# EXTRACTED RECORDS

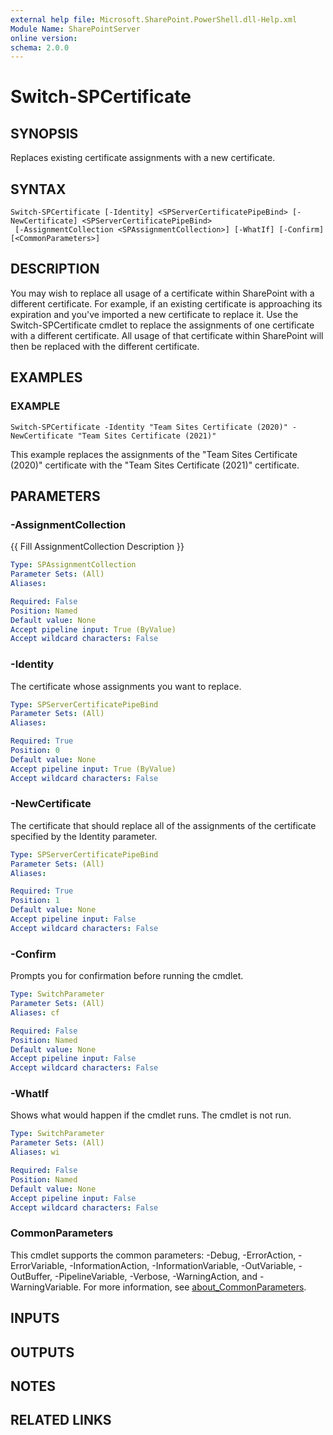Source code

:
 ```yaml
---
external help file: Microsoft.SharePoint.PowerShell.dll-Help.xml
Module Name: SharePointServer
online version:
schema: 2.0.0
---
```


# Switch-SPCertificate

## SYNOPSIS
Replaces existing certificate assignments with a new certificate.

## SYNTAX

```
Switch-SPCertificate [-Identity] <SPServerCertificatePipeBind> [-NewCertificate] <SPServerCertificatePipeBind>
 [-AssignmentCollection <SPAssignmentCollection>] [-WhatIf] [-Confirm] [<CommonParameters>]
```

## DESCRIPTION
You may wish to replace all usage of a certificate within SharePoint with a different certificate.
For example, if an existing certificate is approaching its expiration and you've imported a new certificate to replace it.
Use the Switch-SPCertificate cmdlet to replace the assignments of one certificate with a different certificate.
All usage of that certificate within SharePoint will then be replaced with the different certificate.

## EXAMPLES

### EXAMPLE
```
Switch-SPCertificate -Identity "Team Sites Certificate (2020)" -NewCertificate "Team Sites Certificate (2021)"
```

This example replaces the assignments of the "Team Sites Certificate (2020)" certificate with the "Team Sites Certificate (2021)" certificate.

## PARAMETERS

### -AssignmentCollection
{{ Fill AssignmentCollection Description }}

```yaml
Type: SPAssignmentCollection
Parameter Sets: (All)
Aliases:

Required: False
Position: Named
Default value: None
Accept pipeline input: True (ByValue)
Accept wildcard characters: False
```

### -Identity
The certificate whose assignments you want to replace.

```yaml
Type: SPServerCertificatePipeBind
Parameter Sets: (All)
Aliases:

Required: True
Position: 0
Default value: None
Accept pipeline input: True (ByValue)
Accept wildcard characters: False
```

### -NewCertificate
The certificate that should replace all of the assignments of the certificate specified by the Identity parameter.

```yaml
Type: SPServerCertificatePipeBind
Parameter Sets: (All)
Aliases:

Required: True
Position: 1
Default value: None
Accept pipeline input: False
Accept wildcard characters: False
```

### -Confirm
Prompts you for confirmation before running the cmdlet.

```yaml
Type: SwitchParameter
Parameter Sets: (All)
Aliases: cf

Required: False
Position: Named
Default value: None
Accept pipeline input: False
Accept wildcard characters: False
```

### -WhatIf
Shows what would happen if the cmdlet runs.
The cmdlet is not run.

```yaml
Type: SwitchParameter
Parameter Sets: (All)
Aliases: wi

Required: False
Position: Named
Default value: None
Accept pipeline input: False
Accept wildcard characters: False
```

### CommonParameters
This cmdlet supports the common parameters: -Debug, -ErrorAction, -ErrorVariable, -InformationAction, -InformationVariable, -OutVariable, -OutBuffer, -PipelineVariable, -Verbose, -WarningAction, and -WarningVariable. For more information, see [about_CommonParameters](http://go.microsoft.com/fwlink/?LinkID=113216).

## INPUTS

## OUTPUTS

## NOTES

## RELATED LINKS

# WHAT IS NEEDED
Repeat exactly the lines of the listing above, from the one with "Prompts you for" down to the one with "### CommonParameters"; both of those lines belong in the range.

# RESPONSE TO THE TASK
Prompts you for confirmation before running the cmdlet.

```yaml
Type: SwitchParameter
Parameter Sets: (All)
Aliases: cf

Required: False
Position: Named
Default value: None
Accept pipeline input: False
Accept wildcard characters: False
```

### -WhatIf
Shows what would happen if the cmdlet runs.
The cmdlet is not run.

```yaml
Type: SwitchParameter
Parameter Sets: (All)
Aliases: wi

Required: False
Position: Named
Default value: None
Accept pipeline input: False
Accept wildcard characters: False
```

### CommonParameters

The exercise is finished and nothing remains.